● **THE RECORDS**
<<<<

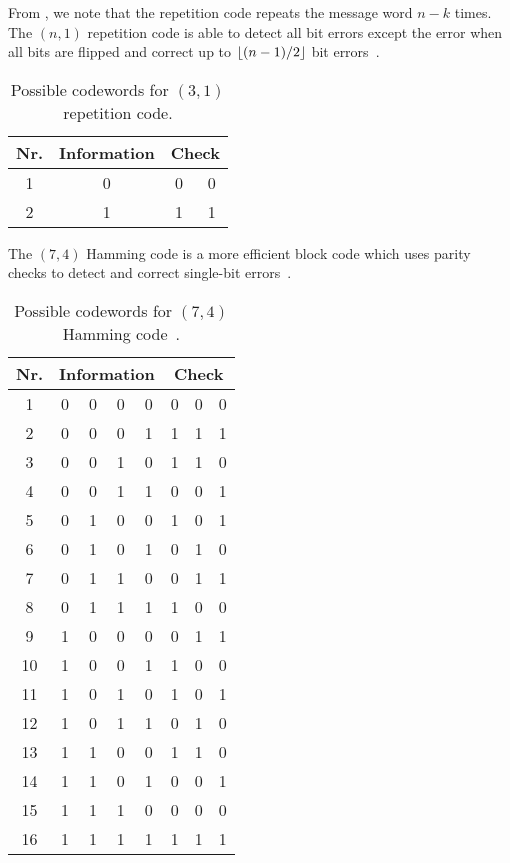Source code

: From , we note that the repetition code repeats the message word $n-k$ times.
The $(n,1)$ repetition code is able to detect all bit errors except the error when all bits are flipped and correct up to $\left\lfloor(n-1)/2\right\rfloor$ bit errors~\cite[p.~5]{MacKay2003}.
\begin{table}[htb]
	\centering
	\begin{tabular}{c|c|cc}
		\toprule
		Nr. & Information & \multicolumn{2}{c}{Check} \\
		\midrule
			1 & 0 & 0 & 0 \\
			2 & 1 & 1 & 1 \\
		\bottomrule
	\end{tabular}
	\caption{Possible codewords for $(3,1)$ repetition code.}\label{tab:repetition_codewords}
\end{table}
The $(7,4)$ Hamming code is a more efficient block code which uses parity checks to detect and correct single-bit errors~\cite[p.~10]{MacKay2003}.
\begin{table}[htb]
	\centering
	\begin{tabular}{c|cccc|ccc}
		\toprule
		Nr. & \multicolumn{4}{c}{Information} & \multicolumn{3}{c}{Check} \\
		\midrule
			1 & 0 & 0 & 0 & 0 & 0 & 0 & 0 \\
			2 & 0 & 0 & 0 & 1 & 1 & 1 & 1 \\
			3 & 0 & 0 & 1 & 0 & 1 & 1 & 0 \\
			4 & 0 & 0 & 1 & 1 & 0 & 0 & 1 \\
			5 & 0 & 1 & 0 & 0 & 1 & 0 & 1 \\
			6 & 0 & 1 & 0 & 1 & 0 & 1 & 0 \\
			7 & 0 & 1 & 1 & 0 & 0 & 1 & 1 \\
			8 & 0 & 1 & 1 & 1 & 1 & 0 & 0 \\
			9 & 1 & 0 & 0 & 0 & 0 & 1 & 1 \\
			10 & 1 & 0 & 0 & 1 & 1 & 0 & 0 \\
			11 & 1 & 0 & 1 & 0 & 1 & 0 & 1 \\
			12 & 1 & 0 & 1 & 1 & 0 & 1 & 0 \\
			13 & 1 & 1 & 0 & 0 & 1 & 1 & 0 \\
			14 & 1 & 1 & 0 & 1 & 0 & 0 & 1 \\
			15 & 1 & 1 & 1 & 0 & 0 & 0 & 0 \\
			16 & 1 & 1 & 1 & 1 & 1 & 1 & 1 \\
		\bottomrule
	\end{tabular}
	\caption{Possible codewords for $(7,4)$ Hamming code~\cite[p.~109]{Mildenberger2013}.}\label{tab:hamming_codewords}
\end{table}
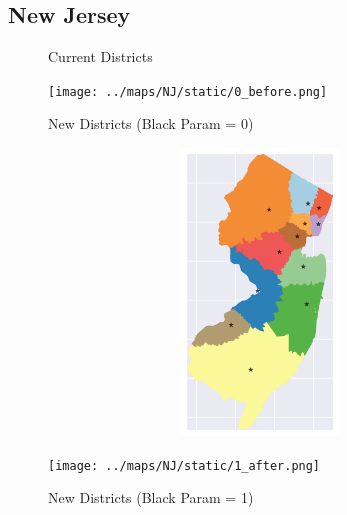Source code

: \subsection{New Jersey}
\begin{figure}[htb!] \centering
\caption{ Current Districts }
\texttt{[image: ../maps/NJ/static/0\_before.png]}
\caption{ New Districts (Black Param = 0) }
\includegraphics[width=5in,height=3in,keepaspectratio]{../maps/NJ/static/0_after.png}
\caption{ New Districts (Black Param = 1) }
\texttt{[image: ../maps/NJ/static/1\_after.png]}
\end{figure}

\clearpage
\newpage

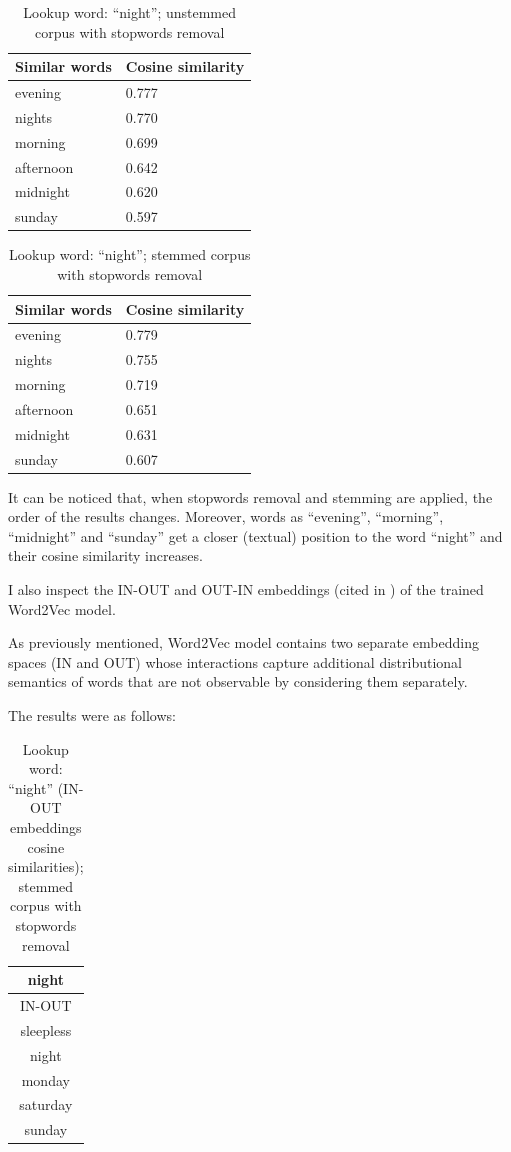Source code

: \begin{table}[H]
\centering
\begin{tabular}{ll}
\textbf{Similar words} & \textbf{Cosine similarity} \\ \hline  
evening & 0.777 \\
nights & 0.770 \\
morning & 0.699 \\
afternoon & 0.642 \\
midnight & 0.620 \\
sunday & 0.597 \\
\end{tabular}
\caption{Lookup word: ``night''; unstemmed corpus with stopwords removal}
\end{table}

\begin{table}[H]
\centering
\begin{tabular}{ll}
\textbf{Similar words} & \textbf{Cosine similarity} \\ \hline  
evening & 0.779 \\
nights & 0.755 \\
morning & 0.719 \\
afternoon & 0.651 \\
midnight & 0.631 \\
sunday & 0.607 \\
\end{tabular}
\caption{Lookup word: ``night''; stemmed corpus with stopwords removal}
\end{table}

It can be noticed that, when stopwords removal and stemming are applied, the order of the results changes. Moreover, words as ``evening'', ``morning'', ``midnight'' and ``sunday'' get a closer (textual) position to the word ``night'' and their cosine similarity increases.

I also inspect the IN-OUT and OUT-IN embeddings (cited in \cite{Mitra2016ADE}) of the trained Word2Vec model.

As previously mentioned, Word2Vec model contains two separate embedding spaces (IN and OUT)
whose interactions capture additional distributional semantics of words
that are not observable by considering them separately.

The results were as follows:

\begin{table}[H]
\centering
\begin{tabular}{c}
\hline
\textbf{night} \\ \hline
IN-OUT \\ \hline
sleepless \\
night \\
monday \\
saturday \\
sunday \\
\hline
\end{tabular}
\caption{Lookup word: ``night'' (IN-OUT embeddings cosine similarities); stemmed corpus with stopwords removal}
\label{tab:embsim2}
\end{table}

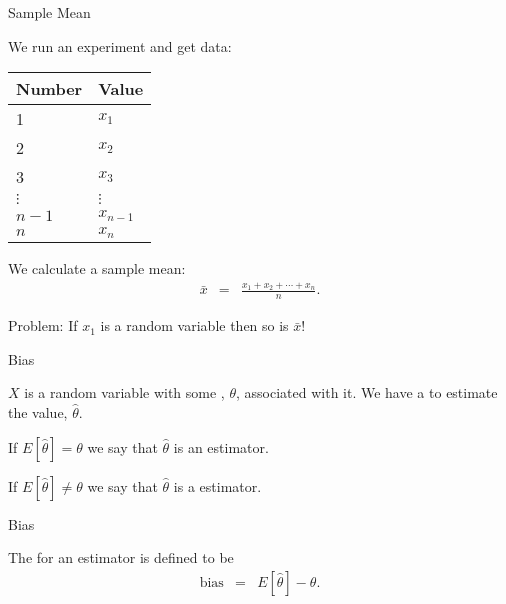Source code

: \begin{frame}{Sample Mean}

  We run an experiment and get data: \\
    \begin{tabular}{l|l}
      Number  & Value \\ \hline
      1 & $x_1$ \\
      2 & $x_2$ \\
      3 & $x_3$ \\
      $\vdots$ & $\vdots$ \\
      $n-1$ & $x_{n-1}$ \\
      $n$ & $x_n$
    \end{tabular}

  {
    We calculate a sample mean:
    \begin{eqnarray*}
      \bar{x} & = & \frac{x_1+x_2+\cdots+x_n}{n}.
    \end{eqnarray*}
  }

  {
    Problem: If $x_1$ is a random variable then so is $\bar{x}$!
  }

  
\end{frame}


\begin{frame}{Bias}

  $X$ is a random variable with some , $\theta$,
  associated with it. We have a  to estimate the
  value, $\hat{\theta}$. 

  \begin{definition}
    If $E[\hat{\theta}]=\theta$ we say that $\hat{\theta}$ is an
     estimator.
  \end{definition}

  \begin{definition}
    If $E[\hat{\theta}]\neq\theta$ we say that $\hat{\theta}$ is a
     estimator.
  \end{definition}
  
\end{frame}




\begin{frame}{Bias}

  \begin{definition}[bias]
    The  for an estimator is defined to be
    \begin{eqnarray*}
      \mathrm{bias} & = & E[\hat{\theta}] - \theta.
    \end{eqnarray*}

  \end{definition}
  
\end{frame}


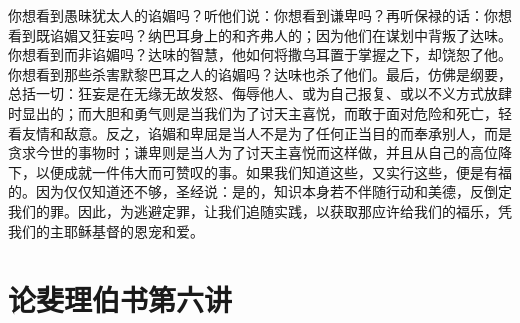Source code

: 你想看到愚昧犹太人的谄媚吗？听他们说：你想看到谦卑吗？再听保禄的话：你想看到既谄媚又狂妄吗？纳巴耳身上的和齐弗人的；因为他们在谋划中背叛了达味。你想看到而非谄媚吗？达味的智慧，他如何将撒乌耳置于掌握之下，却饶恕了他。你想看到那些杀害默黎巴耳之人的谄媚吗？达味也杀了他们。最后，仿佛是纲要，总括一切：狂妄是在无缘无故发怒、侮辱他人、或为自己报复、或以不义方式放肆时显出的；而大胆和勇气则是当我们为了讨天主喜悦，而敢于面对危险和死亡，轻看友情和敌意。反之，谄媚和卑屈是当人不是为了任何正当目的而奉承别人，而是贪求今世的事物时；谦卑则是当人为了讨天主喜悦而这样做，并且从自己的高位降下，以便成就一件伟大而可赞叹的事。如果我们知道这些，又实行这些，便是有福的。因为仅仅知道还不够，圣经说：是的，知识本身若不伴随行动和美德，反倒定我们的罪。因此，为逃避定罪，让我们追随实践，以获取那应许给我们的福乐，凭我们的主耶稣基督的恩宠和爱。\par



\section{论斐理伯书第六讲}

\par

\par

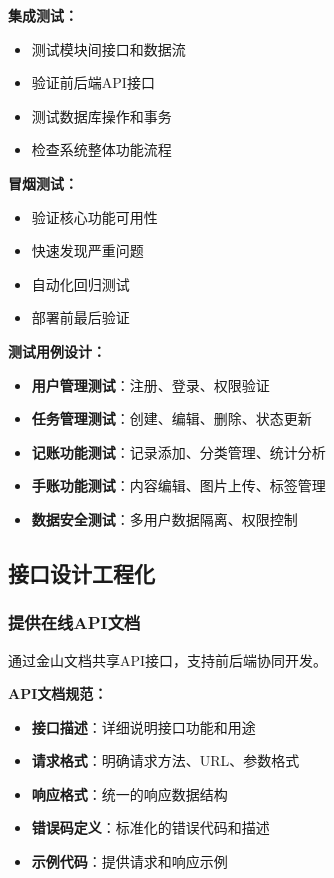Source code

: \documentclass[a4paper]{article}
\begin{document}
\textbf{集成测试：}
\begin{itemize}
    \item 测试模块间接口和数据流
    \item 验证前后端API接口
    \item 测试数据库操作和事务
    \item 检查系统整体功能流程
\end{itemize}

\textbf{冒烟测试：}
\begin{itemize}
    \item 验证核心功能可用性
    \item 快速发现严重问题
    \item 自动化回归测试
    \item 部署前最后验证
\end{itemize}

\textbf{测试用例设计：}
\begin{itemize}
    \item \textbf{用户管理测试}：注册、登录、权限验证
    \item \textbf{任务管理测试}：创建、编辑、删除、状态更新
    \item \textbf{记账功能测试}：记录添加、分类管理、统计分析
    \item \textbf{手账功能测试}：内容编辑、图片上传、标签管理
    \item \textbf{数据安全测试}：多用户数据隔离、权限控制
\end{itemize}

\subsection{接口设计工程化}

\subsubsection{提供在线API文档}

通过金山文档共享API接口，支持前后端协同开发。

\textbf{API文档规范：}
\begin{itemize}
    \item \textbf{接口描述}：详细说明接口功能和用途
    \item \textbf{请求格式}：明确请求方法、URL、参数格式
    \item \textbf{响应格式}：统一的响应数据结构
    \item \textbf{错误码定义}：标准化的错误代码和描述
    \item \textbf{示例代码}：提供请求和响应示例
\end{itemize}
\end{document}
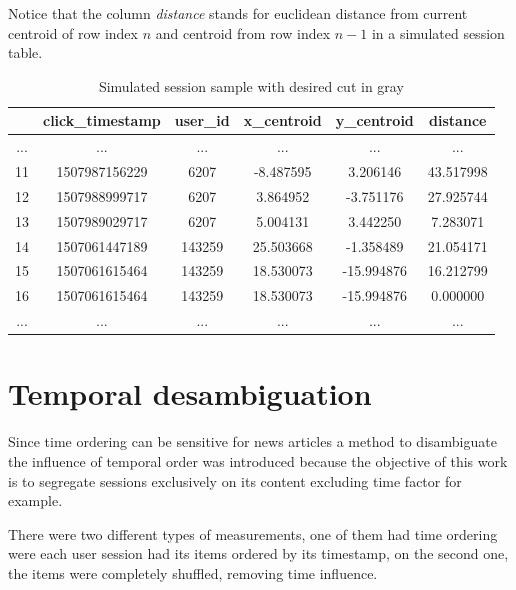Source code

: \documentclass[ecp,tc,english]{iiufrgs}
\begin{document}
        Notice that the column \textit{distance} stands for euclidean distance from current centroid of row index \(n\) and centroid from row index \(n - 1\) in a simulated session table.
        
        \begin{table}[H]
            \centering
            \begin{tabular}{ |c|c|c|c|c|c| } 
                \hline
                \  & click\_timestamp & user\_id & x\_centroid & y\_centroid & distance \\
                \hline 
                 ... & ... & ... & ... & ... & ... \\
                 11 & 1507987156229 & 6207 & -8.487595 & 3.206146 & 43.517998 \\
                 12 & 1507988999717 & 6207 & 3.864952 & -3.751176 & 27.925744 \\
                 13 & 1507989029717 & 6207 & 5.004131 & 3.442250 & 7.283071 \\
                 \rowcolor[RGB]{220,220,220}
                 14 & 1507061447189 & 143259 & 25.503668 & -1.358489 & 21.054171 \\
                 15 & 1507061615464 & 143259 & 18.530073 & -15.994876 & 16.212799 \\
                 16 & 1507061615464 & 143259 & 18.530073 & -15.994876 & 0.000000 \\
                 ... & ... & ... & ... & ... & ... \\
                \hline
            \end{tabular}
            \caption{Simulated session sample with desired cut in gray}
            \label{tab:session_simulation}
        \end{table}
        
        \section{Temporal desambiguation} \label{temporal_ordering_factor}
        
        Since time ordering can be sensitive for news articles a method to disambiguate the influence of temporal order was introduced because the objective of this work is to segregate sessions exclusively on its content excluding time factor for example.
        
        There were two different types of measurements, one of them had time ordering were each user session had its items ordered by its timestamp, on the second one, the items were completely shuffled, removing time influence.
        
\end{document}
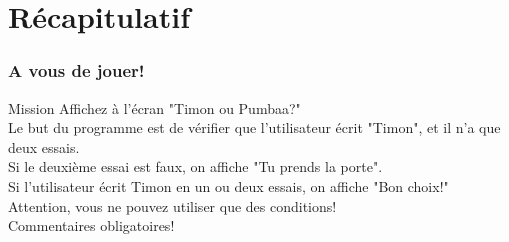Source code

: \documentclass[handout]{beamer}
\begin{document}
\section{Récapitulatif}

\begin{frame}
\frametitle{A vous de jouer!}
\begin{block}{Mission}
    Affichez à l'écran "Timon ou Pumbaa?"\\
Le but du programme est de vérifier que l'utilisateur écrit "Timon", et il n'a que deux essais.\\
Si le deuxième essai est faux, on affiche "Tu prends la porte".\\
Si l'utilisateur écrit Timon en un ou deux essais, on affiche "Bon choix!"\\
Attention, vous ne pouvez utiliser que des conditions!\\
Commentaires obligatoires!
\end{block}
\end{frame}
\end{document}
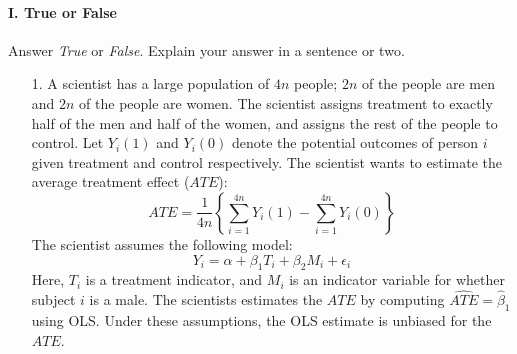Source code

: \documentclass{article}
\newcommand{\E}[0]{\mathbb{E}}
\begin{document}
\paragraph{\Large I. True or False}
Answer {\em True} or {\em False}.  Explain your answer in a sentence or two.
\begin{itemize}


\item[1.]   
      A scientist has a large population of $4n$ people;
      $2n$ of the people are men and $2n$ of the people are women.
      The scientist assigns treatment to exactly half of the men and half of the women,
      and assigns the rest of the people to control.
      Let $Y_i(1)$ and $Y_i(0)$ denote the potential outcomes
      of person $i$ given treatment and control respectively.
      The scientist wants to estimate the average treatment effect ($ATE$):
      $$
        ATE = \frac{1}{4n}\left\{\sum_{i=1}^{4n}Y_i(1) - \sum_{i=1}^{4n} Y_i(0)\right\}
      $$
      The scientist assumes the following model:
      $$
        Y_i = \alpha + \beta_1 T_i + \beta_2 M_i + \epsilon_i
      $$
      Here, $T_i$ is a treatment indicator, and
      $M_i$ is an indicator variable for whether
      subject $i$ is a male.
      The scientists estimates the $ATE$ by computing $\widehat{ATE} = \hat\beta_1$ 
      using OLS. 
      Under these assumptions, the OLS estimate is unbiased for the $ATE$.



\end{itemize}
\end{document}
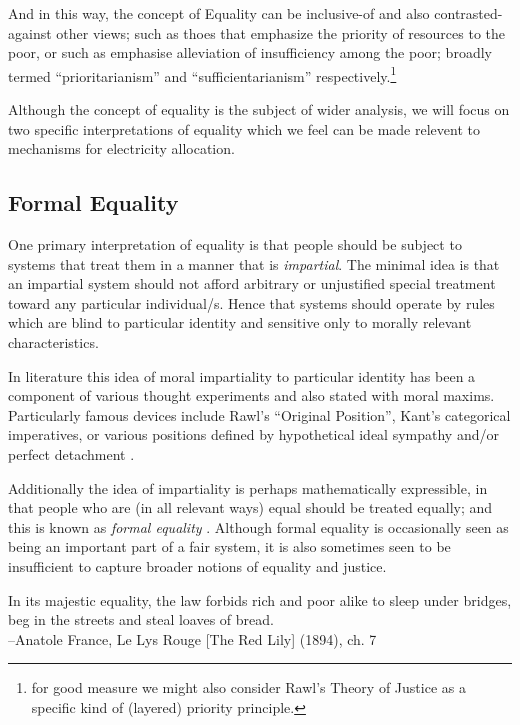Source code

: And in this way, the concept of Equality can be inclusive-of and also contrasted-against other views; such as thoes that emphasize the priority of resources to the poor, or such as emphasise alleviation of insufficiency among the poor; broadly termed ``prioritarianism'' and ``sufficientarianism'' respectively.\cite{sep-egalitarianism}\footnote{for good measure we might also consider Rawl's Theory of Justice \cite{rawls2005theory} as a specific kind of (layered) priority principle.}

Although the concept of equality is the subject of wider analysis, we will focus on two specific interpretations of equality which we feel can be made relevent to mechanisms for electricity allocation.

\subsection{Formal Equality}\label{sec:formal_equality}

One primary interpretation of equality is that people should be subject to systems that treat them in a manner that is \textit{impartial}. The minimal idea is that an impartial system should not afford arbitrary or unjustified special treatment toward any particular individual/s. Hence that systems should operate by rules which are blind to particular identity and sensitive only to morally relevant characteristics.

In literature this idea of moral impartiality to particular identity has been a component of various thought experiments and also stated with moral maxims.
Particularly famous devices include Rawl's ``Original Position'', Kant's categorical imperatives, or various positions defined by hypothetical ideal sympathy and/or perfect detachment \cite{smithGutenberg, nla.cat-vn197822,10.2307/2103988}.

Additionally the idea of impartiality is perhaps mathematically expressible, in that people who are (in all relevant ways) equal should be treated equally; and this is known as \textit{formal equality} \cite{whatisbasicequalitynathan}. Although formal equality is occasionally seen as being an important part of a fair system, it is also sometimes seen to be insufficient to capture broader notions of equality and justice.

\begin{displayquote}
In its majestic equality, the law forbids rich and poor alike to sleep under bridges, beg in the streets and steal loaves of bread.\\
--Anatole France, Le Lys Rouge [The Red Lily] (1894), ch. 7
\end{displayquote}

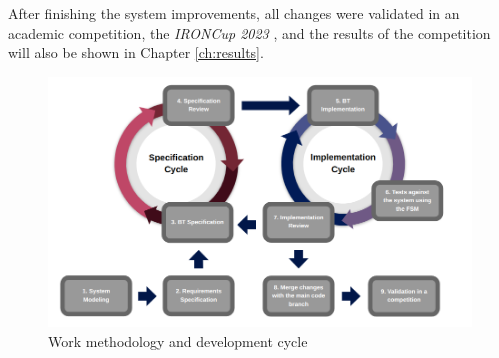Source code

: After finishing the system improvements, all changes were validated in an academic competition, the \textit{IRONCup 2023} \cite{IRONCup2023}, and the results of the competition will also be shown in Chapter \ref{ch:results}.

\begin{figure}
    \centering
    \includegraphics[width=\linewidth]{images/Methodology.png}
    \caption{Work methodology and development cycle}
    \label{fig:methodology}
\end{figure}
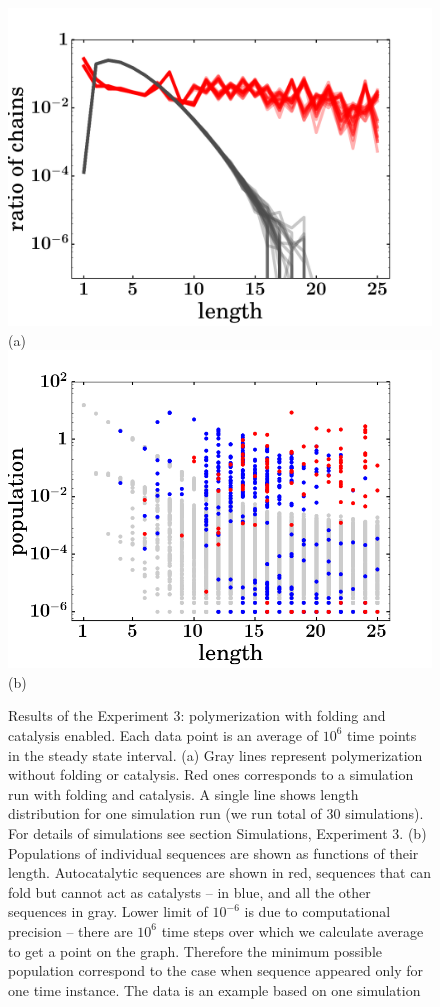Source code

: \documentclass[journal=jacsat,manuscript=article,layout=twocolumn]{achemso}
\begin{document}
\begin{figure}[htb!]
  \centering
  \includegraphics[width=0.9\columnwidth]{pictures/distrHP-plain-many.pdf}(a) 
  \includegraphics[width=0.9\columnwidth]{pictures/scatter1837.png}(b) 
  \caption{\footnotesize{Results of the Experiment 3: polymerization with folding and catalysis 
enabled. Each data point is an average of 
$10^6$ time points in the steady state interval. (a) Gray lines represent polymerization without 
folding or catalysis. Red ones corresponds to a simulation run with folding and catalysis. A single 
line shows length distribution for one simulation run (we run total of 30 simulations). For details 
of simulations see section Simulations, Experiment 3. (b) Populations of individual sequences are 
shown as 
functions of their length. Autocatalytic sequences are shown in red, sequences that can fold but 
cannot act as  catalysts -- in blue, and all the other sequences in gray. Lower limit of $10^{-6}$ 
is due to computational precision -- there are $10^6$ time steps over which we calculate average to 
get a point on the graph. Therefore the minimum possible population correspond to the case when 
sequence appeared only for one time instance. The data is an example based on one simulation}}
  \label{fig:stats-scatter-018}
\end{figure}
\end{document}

>>>>

Could you reproduce, exactly, every line above from the line with "evening & 0.779 \\" to the line with "It can be noticed", and no other line? Both ends count.

● **YOUR RESPONSE**
evening & 0.779 \\
nights & 0.755 \\
morning & 0.719 \\
afternoon & 0.651 \\
midnight & 0.631 \\
sunday & 0.607 \\
\end{tabular}
\caption{Lookup word: ``night''; stemmed corpus with stopwords removal}
\end{table}

It can be noticed that, when stopwords removal and stemming are applied, the order of the results changes. Moreover, words as ``evening'', ``morning'', ``midnight'' and ``sunday'' get a closer (textual) position to the word ``night'' and their cosine similarity increases.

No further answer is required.